#### DESCRIPTION OF THE TASK:
Give back, exactly as written, the lines from the first line of the data below through the line with "stage outputs code", and omit the pictures.

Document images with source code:
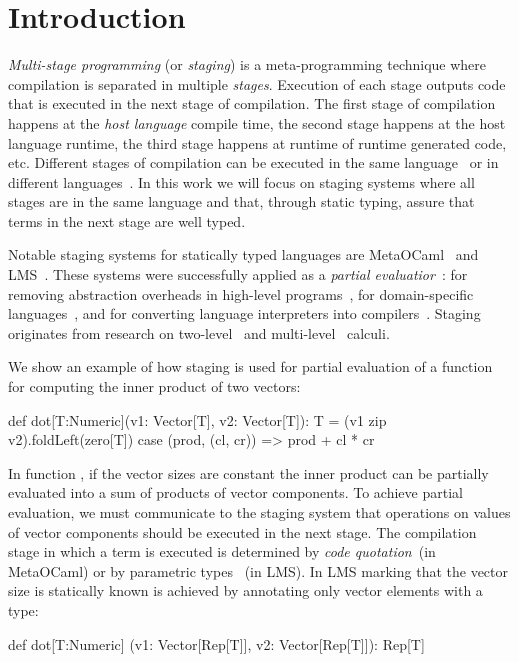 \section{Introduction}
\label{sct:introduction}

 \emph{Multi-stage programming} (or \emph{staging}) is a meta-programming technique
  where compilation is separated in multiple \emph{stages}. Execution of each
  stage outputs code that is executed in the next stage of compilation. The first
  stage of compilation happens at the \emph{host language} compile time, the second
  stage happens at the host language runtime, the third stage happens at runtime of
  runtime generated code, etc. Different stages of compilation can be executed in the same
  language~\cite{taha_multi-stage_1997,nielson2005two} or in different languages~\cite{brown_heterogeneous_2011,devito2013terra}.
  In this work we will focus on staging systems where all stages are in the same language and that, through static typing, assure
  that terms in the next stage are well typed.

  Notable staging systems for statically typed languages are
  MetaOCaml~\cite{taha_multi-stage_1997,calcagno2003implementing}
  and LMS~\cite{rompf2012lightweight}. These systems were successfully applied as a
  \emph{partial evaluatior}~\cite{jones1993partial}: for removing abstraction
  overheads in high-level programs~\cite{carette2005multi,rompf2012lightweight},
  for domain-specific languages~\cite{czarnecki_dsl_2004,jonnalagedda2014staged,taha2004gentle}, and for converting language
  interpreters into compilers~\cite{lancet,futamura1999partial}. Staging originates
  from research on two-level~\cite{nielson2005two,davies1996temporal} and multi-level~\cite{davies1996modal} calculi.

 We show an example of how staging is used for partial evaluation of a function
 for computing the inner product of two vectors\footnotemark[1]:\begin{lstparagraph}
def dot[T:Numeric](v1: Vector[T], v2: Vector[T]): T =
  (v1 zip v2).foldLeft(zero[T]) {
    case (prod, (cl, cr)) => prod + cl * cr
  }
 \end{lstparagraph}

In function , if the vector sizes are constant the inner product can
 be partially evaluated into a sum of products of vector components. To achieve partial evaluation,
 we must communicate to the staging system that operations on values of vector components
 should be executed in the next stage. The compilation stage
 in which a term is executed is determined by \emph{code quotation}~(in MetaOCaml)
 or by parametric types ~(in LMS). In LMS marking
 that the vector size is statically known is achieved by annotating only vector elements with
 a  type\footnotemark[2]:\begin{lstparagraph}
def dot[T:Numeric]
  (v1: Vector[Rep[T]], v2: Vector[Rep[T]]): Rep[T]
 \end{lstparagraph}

#### EXERCISE OUTPUT:
 \section{Introduction}
\label{sct:introduction}

 \emph{Multi-stage programming} (or \emph{staging}) is a meta-programming technique
  where compilation is separated in multiple \emph{stages}. Execution of each
  stage outputs code that is executed in the next stage of compilation. The first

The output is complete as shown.